• **Exercise prompt**: For the data below, work out the number of lines containing the string "Varianz" and answer with that number only.

•••

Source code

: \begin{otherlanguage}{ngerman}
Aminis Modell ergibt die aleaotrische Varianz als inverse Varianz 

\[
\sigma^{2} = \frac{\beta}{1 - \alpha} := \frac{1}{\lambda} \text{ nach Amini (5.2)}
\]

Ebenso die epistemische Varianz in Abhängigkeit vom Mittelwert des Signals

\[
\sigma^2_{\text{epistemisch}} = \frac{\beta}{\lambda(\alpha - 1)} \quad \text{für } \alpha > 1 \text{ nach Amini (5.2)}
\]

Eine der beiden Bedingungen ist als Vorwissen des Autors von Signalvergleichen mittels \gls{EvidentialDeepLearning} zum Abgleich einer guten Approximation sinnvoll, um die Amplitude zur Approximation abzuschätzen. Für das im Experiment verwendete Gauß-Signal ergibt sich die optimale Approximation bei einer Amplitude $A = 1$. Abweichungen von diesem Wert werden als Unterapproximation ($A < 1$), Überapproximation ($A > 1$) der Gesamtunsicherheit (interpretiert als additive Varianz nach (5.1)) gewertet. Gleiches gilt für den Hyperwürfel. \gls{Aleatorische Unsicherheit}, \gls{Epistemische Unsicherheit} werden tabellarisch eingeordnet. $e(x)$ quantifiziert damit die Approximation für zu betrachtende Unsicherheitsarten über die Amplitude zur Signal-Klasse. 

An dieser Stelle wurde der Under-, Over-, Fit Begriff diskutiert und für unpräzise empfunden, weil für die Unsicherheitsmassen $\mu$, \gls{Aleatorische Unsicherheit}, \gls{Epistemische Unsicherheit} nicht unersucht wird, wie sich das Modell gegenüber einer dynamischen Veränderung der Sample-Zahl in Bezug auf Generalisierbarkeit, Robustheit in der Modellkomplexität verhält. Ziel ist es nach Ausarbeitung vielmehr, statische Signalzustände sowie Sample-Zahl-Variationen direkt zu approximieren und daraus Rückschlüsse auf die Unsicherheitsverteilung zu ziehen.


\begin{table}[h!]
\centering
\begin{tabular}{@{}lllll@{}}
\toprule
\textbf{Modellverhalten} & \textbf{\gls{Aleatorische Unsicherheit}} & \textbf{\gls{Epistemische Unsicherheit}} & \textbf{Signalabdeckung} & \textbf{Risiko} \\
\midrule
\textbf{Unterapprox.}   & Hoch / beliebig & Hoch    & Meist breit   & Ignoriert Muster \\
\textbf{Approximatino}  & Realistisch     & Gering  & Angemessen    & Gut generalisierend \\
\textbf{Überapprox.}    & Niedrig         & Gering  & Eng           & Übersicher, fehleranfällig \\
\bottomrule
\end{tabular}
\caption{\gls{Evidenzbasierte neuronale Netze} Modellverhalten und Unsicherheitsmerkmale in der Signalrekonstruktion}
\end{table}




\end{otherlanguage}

•••

• **Written answer**: 3